### Given data
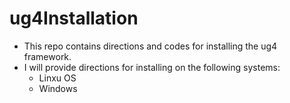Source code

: # ug4Installation
* This repo contains directions and codes for installing the ug4 framework.
* I will provide directions for installing on the following systems:
	* Linxu OS
	* Windows
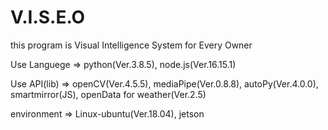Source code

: # V.I.S.E.O

this program is Visual Intelligence System for Every Owner

Use Languege => python(Ver.3.8.5), node.js(Ver.16.15.1)

Use API(lib) => openCV(Ver.4.5.5), mediaPipe(Ver.0.8.8), autoPy(Ver.4.0.0), smartmirror(JS), openData for weather(Ver.2.5)

environment => Linux-ubuntu(Ver.18.04), jetson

### Exercise
Return the records above in their entirety, word for word, with the pictures removed.

### Solution
Source code

: # ug4Installation
* This repo contains directions and codes for installing the ug4 framework.
* I will provide directions for installing on the following systems:
	* Linxu OS
	* Windows
Source code

: # V.I.S.E.O

this program is Visual Intelligence System for Every Owner

Use Languege => python(Ver.3.8.5), node.js(Ver.16.15.1)

Use API(lib) => openCV(Ver.4.5.5), mediaPipe(Ver.0.8.8), autoPy(Ver.4.0.0), smartmirror(JS), openData for weather(Ver.2.5)

environment => Linux-ubuntu(Ver.18.04), jetson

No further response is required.